• **Problem to work on**
Skip all pictures, then copy the lines from the start of the data through the line with "1. Add the [![NuGet", keeping both ends.

• **Records provided**
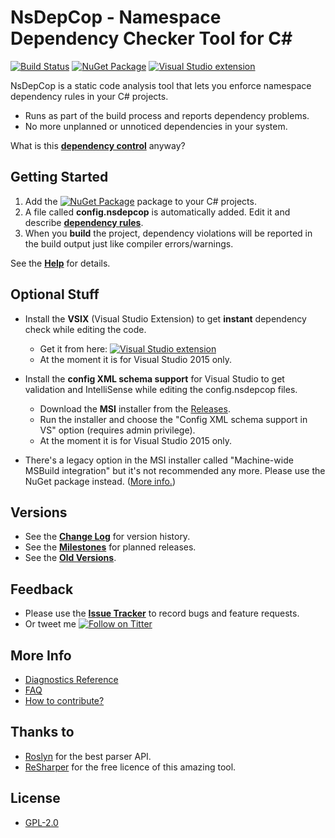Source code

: # NsDepCop - Namespace Dependency Checker Tool for C# #

[![Build Status](https://ci.appveyor.com/api/projects/status/dm7q6tdwxv4xv85r?svg=true)](https://ci.appveyor.com/project/realvizu/nsdepcop)
[![NuGet Package](https://img.shields.io/nuget/v/NsDepCop.svg)](https://nuget.org/packages/NsDepCop)
[![Visual Studio extension](https://vsmarketplacebadge.apphb.com/version/FerencVizkeleti.NsDepCop-NamespacedependencycheckertoolforC.svg)](https://marketplace.visualstudio.com/items?itemName=FerencVizkeleti.NsDepCop-NamespacedependencycheckertoolforC)

NsDepCop is a static code analysis tool that lets you enforce namespace dependency rules in your C# projects.
* Runs as part of the build process and reports dependency problems.
* No more unplanned or unnoticed dependencies in your system.

What is this [**dependency control**](doc/DependencyControl.md) anyway?

## Getting Started

1. Add the [![NuGet Package](https://img.shields.io/nuget/v/NsDepCop.svg)](https://nuget.org/packages/NsDepCop) package to your C# projects.
1. A file called **config.nsdepcop** is automatically added. Edit it and describe [**dependency rules**](doc/Help.md#dependency-rules).
1. When you **build** the project, dependency violations will be reported in the build output just like compiler errors/warnings.

See the [**Help**](doc/Help.md) for details.

## Optional Stuff

* Install the **VSIX** (Visual Studio Extension) to get **instant** dependency check while editing the code.
  * Get it from here: [![Visual Studio extension](https://vsmarketplacebadge.apphb.com/version/FerencVizkeleti.NsDepCop-NamespacedependencycheckertoolforC.svg)](https://marketplace.visualstudio.com/items?itemName=FerencVizkeleti.NsDepCop-NamespacedependencycheckertoolforC)
  * At the moment it is for Visual Studio 2015 only.

* Install the **config XML schema support** for Visual Studio to get validation and IntelliSense while editing the config.nsdepcop files.
  * Download the **MSI** installer from the [Releases](https://github.com/realvizu/nsdepcop/releases). 
  * Run the installer and choose the "Config XML schema support in VS" option (requires admin privilege).
  * At the moment it is for Visual Studio 2015 only.
  
* There's a legacy option in the MSI installer called "Machine-wide MSBuild integration" but it's not recommended any more. Please use the NuGet package instead. ([More info.](doc/Help.md#machine-wide-msbuild-integration))

## Versions
* See the [**Change Log**](CHANGELOG.md) for version history.
* See the [**Milestones**](https://github.com/realvizu/NsDepCop/milestones) for planned releases.
* See the [**Old Versions**](doc/Versions.md).

## Feedback
* Please use the [**Issue Tracker**](https://github.com/realvizu/NsDepCop/issues) to record bugs and feature requests.
* Or tweet me [![Follow on Titter](https://img.shields.io/twitter/url/http/realvizu.svg?style=social&label=@realvizu)](https://twitter.com/realvizu)

## More Info
* [Diagnostics Reference](doc/Diagnostics.md)
* [FAQ](doc/FAQ.md)
* [How to contribute?](Contribute.md)

## Thanks to 
* [Roslyn](https://github.com/dotnet/roslyn) for the best parser API.
* [ReSharper](https://www.jetbrains.com/resharper/) for the free licence of this amazing tool.

## License
* [GPL-2.0](LICENSE)
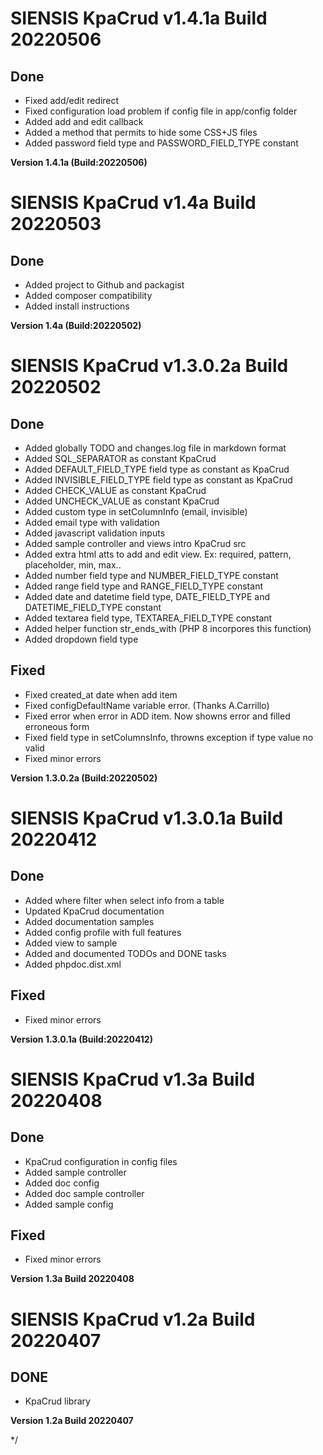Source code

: # SIENSIS KpaCrud v1.4.1a Build 20220506

## Done

- Fixed add/edit redirect
- Fixed configuration load problem if config file in app/config folder
- Added add and edit callback
- Added a method that permits to hide some CSS+JS files
- Added password field type and PASSWORD_FIELD_TYPE constant

__Version 1.4.1a (Build:20220506)__

# SIENSIS KpaCrud v1.4a Build 20220503

## Done

- Added project to Github and packagist
- Added composer compatibility
- Added install instructions
  
__Version 1.4a (Build:20220502)__

# SIENSIS KpaCrud v1.3.0.2a Build 20220502

## Done

- Added globally TODO and changes.log file in markdown format
- Added SQL_SEPARATOR as constant KpaCrud 
- Added DEFAULT_FIELD_TYPE field type as constant as KpaCrud
- Added INVISIBLE_FIELD_TYPE field type as constant as KpaCrud
- Added CHECK_VALUE as constant KpaCrud
- Added UNCHECK_VALUE as constant KpaCrud
- Added custom type in setColumnInfo (email, invisible)
- Added email type with validation
- Added javascript validation inputs
- Added sample controller and views intro KpaCrud src
- Added extra html atts to add and edit view. Ex: required, pattern, placeholder, min, max..
- Added number field type and NUMBER_FIELD_TYPE constant
- Added range field type and RANGE_FIELD_TYPE constant
- Added date and datetime field type, DATE_FIELD_TYPE and DATETIME_FIELD_TYPE constant
- Added textarea field type, TEXTAREA_FIELD_TYPE constant
- Added helper function str_ends_with (PHP 8 incorpores this function)
- Added dropdown field type
 
## Fixed
- Fixed created_at date when add item
- Fixed configDefaultName variable error. (Thanks A.Carrillo)
- Fixed error when error in ADD item. Now showns error and filled erroneous form
- Fixed field type in setColumnsInfo, throwns exception if type value no valid
- Fixed minor errors 

__Version 1.3.0.2a (Build:20220502)__

# SIENSIS KpaCrud v1.3.0.1a Build 20220412


## Done

- Added where filter when select info from a table 
- Updated KpaCrud documentation
- Added documentation samples 
- Added config profile with full features 
- Added view to sample 
- Added and documented TODOs and DONE tasks
- Added phpdoc.dist.xml

## Fixed

- Fixed minor errors 

__Version 1.3.0.1a (Build:20220412)__


# SIENSIS KpaCrud v1.3a Build 20220408

## Done 
- KpaCrud configuration in config files
- Added sample controller 
- Added doc config 
- Added doc sample controller 
- Added sample config 
## Fixed
- Fixed minor errors 
 
__Version 1.3a Build 20220408__


# SIENSIS KpaCrud v1.2a Build 20220407
 
## DONE
  - KpaCrud library 
 
__Version 1.2a Build 20220407__























*/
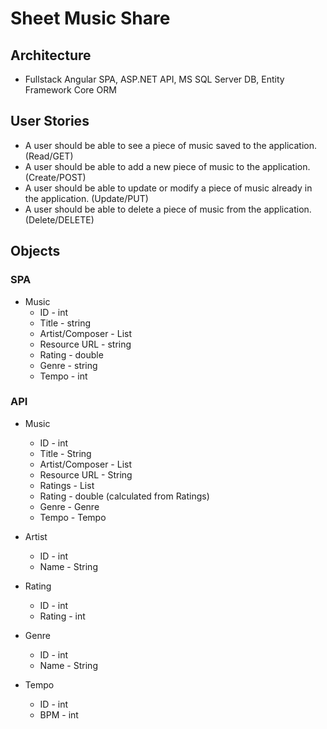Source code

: # Sheet Music Share

## Architecture
- Fullstack Angular SPA, ASP.NET API, MS SQL Server DB, Entity Framework Core ORM

## User Stories
- A user should be able to see a piece of music saved to the application. (Read/GET)
- A user should be able to add a new piece of music to the application. (Create/POST)
- A user should be able to update or modify a piece of music already in the application. (Update/PUT)
- A user should be able to delete a piece of music from the application. (Delete/DELETE)

## Objects
### SPA
- Music
    - ID - int
    - Title - string
    - Artist/Composer - List<string>
    - Resource URL - string
    - Rating - double
    - Genre - string
    - Tempo - int

### API 
- Music
    - ID - int
    - Title - String
    - Artist/Composer - List<artist>
    - Resource URL - String
    - Ratings - List<Rating>
    - Rating - double (calculated from Ratings)
    - Genre - Genre
    - Tempo - Tempo

- Artist
    - ID - int
    - Name - String

- Rating
    - ID - int
    - Rating - int

- Genre
    - ID - int
    - Name - String

- Tempo
    - ID - int
    - BPM - int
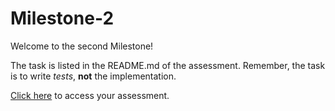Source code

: # Milestone-2

Welcome to the second Milestone!

The task is listed in the README.md of the assessment.
Remember, the task is to write _tests_, **not** the implementation.

[Click here](https://classroom.github.com/a/l8mMbhMP) to access your assessment.
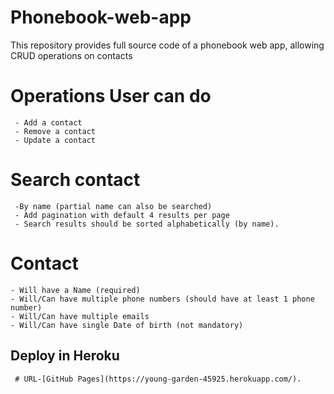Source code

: # Phonebook-web-app
This repository provides full source code of a phonebook web app, allowing CRUD operations on contacts

# Operations User can do
     - Add a contact
     - Remove a contact
     - Update a contact

# Search contact
     -By name (partial name can also be searched)
     - Add pagination with default 4 results per page
     - Search results should be sorted alphabetically (by name).
        
# Contact
    - Will have a Name (required)
    - Will/Can have multiple phone numbers (should have at least 1 phone number)
    - Will/Can have multiple emails
    - Will/Can have single Date of birth (not mandatory)
    
 
 
 ## Deploy in Heroku 
     # URL-[GitHub Pages](https://young-garden-45925.herokuapp.com/).
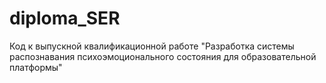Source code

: # diploma_SER
Код к выпускной квалификационной работе "Разработка системы распознавания психоэмоционального состояния для образовательной платформы"
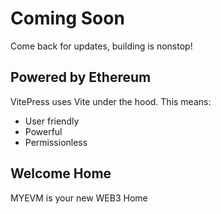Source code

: # Coming Soon

Come back for updates, building is nonstop!

## Powered by Ethereum

VitePress uses Vite under the hood. This means:

- User friendly
- Powerful
- Permissionless

## Welcome Home

MYEVM is your new WEB3 Home
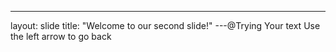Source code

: 
---
layout: slide
title: "Welcome to our second slide!"
---@Trying
Your text
Use the left arrow to go back
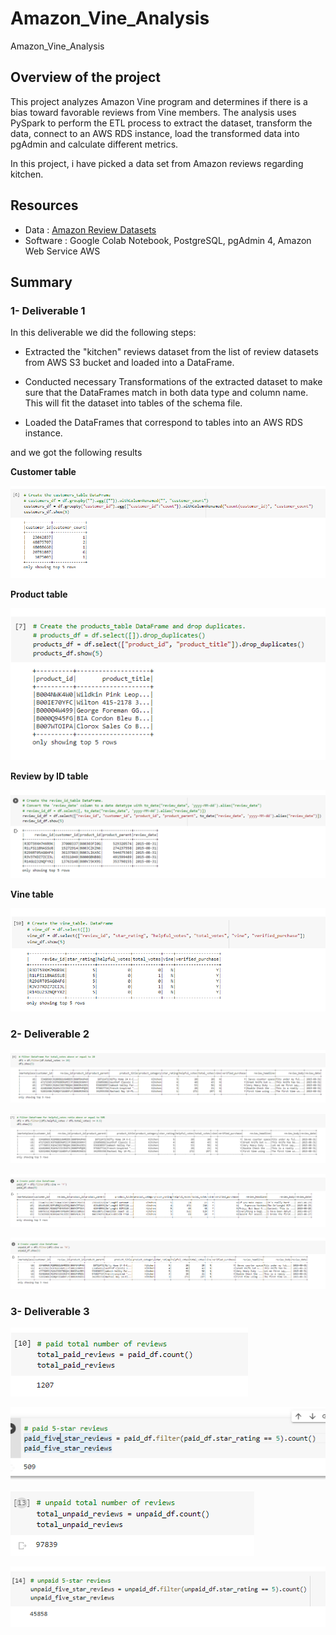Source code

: # Amazon_Vine_Analysis
Amazon_Vine_Analysis


## Overview of the project

This project analyzes Amazon Vine program and determines if there is a bias toward favorable reviews from Vine members.
The analysis uses PySpark to perform the ETL process to extract the dataset, transform the data, connect to an AWS RDS instance, load the transformed data into pgAdmin and calculate different metrics.

In this project, i have picked a data set from Amazon reviews regarding kitchen.


## Resources
- Data : [Amazon Review Datasets](https://s3.amazonaws.com/amazon-reviews-pds/tsv/index.txt)
- Software : Google Colab Notebook, PostgreSQL, pgAdmin 4, Amazon Web Service AWS

## Summary 

### 1- Deliverable 1

In this deliverable we did the following steps:

- Extracted the "kitchen" reviews dataset from the list of review datasets from AWS S3 bucket and loaded into a DataFrame.

- Conducted necessary Transformations of the extracted dataset to make sure that the DataFrames match in both data type and column name. This will fit the dataset into tables of the schema file.

- Loaded the DataFrames that correspond to tables into an AWS RDS instance.

and we got the following results

**Customer table**

![Customer_table](/Resources/Customer_table.PNG)

**Product table**

![Product_table](/Resources/Product_table.PNG)

**Review by ID table**

![Review_ID_table](/Resources/Review_ID_table.PNG)

**Vine table**

![vine_table](/Resources/vine_table.PNG)



### 2- Deliverable 2

![total_vote](/Resources/total_vote.PNG)

![helpful_vote](/Resources/helpful_vote.PNG)

![vine_y](/Resources/vine_y.PNG)

![vine_n](/Resources/vine_n.PNG)


### 3- Deliverable 3

![total_paid_reviews](/Resources/total_paid_reviews.PNG)

![five_star_Reviews](/Resources/five_star_Reviews.PNG)

![total_unpaid_reviews](/Resources/total_unpaid_reviews.PNG)

![unpaid_five_star_reviews](/Resources/unpaid_five_star_reviews.PNG)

• **Response to the exercise**
Source code

: # NsDepCop - Namespace Dependency Checker Tool for C# #

[![Build Status](https://ci.appveyor.com/api/projects/status/dm7q6tdwxv4xv85r?svg=true)](https://ci.appveyor.com/project/realvizu/nsdepcop)
[![NuGet Package](https://img.shields.io/nuget/v/NsDepCop.svg)](https://nuget.org/packages/NsDepCop)
[![Visual Studio extension](https://vsmarketplacebadge.apphb.com/version/FerencVizkeleti.NsDepCop-NamespacedependencycheckertoolforC.svg)](https://marketplace.visualstudio.com/items?itemName=FerencVizkeleti.NsDepCop-NamespacedependencycheckertoolforC)

NsDepCop is a static code analysis tool that lets you enforce namespace dependency rules in your C# projects.
* Runs as part of the build process and reports dependency problems.
* No more unplanned or unnoticed dependencies in your system.

What is this [**dependency control**](doc/DependencyControl.md) anyway?

## Getting Started

1. Add the [![NuGet Package](https://img.shields.io/nuget/v/NsDepCop.svg)](https://nuget.org/packages/NsDepCop) package to your C# projects.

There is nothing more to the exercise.